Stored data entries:
☆ ☆ ☆ ☆ ☆ ☆ ☆
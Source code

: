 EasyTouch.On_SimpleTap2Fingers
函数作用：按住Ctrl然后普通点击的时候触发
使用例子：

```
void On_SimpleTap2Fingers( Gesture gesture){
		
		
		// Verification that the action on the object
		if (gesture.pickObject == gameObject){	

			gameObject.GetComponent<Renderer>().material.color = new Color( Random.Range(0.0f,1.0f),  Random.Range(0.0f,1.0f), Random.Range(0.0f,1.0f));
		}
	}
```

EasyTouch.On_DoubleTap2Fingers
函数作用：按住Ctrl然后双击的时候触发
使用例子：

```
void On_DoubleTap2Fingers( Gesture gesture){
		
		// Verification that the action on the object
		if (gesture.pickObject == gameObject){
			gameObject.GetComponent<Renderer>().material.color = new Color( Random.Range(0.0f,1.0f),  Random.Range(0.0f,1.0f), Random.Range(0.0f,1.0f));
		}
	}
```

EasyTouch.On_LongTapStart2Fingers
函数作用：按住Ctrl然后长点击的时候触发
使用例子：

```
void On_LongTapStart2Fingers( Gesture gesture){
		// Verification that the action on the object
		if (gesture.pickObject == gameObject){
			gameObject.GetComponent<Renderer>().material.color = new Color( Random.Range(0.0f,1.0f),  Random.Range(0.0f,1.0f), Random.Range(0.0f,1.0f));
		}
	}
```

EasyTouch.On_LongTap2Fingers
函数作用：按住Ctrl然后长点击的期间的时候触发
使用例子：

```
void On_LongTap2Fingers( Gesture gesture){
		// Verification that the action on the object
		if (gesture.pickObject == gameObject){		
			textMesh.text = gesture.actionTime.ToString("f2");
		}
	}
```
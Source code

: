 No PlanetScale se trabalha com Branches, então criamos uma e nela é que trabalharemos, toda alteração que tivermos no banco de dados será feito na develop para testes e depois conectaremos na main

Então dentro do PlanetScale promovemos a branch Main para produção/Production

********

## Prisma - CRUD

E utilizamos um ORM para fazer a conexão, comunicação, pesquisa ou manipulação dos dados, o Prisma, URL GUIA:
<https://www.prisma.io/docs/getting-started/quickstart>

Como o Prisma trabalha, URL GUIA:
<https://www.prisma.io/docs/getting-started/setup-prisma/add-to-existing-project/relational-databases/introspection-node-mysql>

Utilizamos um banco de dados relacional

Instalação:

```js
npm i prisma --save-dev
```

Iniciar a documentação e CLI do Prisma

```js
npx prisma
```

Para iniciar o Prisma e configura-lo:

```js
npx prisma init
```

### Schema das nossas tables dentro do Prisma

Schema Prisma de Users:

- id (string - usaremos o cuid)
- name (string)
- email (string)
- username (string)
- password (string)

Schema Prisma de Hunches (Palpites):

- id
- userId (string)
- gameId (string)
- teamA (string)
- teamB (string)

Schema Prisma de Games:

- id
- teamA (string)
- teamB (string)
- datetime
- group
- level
☆ ☆ ☆ ☆ ☆ ☆ ☆
> TASK PROMPT
Only the lines from the one holding "- password (string)" through the end of the records should appear in the answer, each repeated exactly.

> SOLUTION FOR THIS EXERCISE
- password (string)

Schema Prisma de Hunches (Palpites):

- id
- userId (string)
- gameId (string)
- teamA (string)
- teamB (string)

Schema Prisma de Games:

- id
- teamA (string)
- teamB (string)
- datetime
- group
- level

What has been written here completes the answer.